Em 1936, apenas um ano depois do nascimento de Maya, Picasso se apaixonou por uma artista e fotógrafa iugoslava, Dora Maar. Os dois viveram juntos até 1944 e foi sua nova musa inspiradora. Dora fotografou a evolução e cada uma das etapas da pintura Guernica, obra prima do pintor. Um dos retratos dela, Dora Maar au chat, foi leiloado em 2006 pelo valor de 95,2 milhões de dólares, tornando-se uma das obras mais caras do mundo. Em 1943, Picasso conheceu uma jovem pintora, Françoise Gilot, com quem passou a dividir a vida, casa e o ateliê. Com ela tem mais dois filhos, Claude e Paloma. Depois de dez anos de vida em comum, cansada das aventuras extraconjugais do marido e das suas ex-mulheres, Françoise decide abandonar Picasso, tornando-se a primeira e única mulher a deixá-lo, causando revolta e indignação no incorrigível sedutor.
Numa vida povoada por paixões avassaladoras e cruéis, Picasso ainda terá fôlego de touro para viver ao lado da sua última mulher, Jaqueline Roque, que conheceu na cerâmica Madoura onde ela trabalhava e onde ele criava e pintava seus trabalhos em cerâmica. Tornaram-se amantes e casaram-se em 1961. Foi a sua segunda mulher, oficialmente declarada, depois que Olga morreu. Picasso também criou inúmeras obras inspirada nela, e só em um ano, produziu cerca de 70 retratos.
Já velho e cansado, Picasso morreu aos noventa e dois anos, na cama de manhã, depois de desenhar com crayon, como de costume. A relevância do seu legado para humanidade além da excepcional qualidade artística, apoiada num invejável domínio técnico e liberdade criativa, está também na gigantesca produção. É o artista que mais produziu ao longo da vida na história da arte, aliando rigor e disciplina à um prazer de trabalhar. Mais conhecido como desenhista e pintor, suas esculturas, gravuras e cerâmicas possuem o mesmo valor de originalidade, consistência e grandeza da sua pintura. O tempo fará justiça à essas obras colocando-as em igualdade de valor ao lado da sua pintura.
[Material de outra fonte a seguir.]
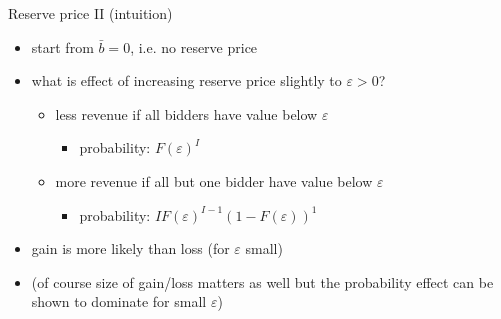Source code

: \documentclass[bigger]{beamer}
\begin{document}
\begin{frame}[label={sec:org6952565}]{Reserve price II (intuition)}
\begin{itemize}
\item start from \(\bar b=0\), i.e. no reserve price
\item what is effect of increasing reserve price slightly to \(\varepsilon>0\)?
\begin{itemize}
\item less revenue if all bidders have value below \(\varepsilon\)
\begin{itemize}
\item probability: \(F(\varepsilon)^I\)
\end{itemize}
\item more revenue if all but one bidder have value below \(\varepsilon\)
\begin{itemize}
\item probability: \(I F(\varepsilon)^{I-1} (1-F(\varepsilon))^1\)
\end{itemize}
\end{itemize}
\item gain is more likely than loss (for \(\varepsilon\) small)
\item (of course size of gain/loss matters as well but the probability effect can be shown to dominate for small \(\varepsilon\))
\end{itemize}
\end{frame}
\end{document}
A riqueza e exuberância da sua obra singular e magnífica, seguem impressionando as novas gerações e influenciando artistas mundo afora. O estado francês tem na coleção do Museu do Louvre parte deste tesouro monumental e inigualável. Outra parte está no Museu Picasso e, outras obras, no Museu do Prado. Seu trabalho está exposto nos principais museus do mundo e em coleções particulares, mas ainda não conhecemos a totalidade da sua imensa e provocante obra.
Picasso segue fazendo história, e pelo avançado e inusitado modo de retratar o ser humano e o mundo, ainda não foi totalmente assimilado pela pós-modernidade. Mas é justamente esse o papel da arte, fazer avançar o espírito em direção à liberdade.
Neste ponto Picasso fez e experimentou tudo o que quis. Morreu em paz.
Porto Alegre, 11 de agosto de 2021.
(*) Nora Prado é atriz, poeta, professora de interpretação para Teatro e Cinema, atuou na Escola das Artes do Palco - SP.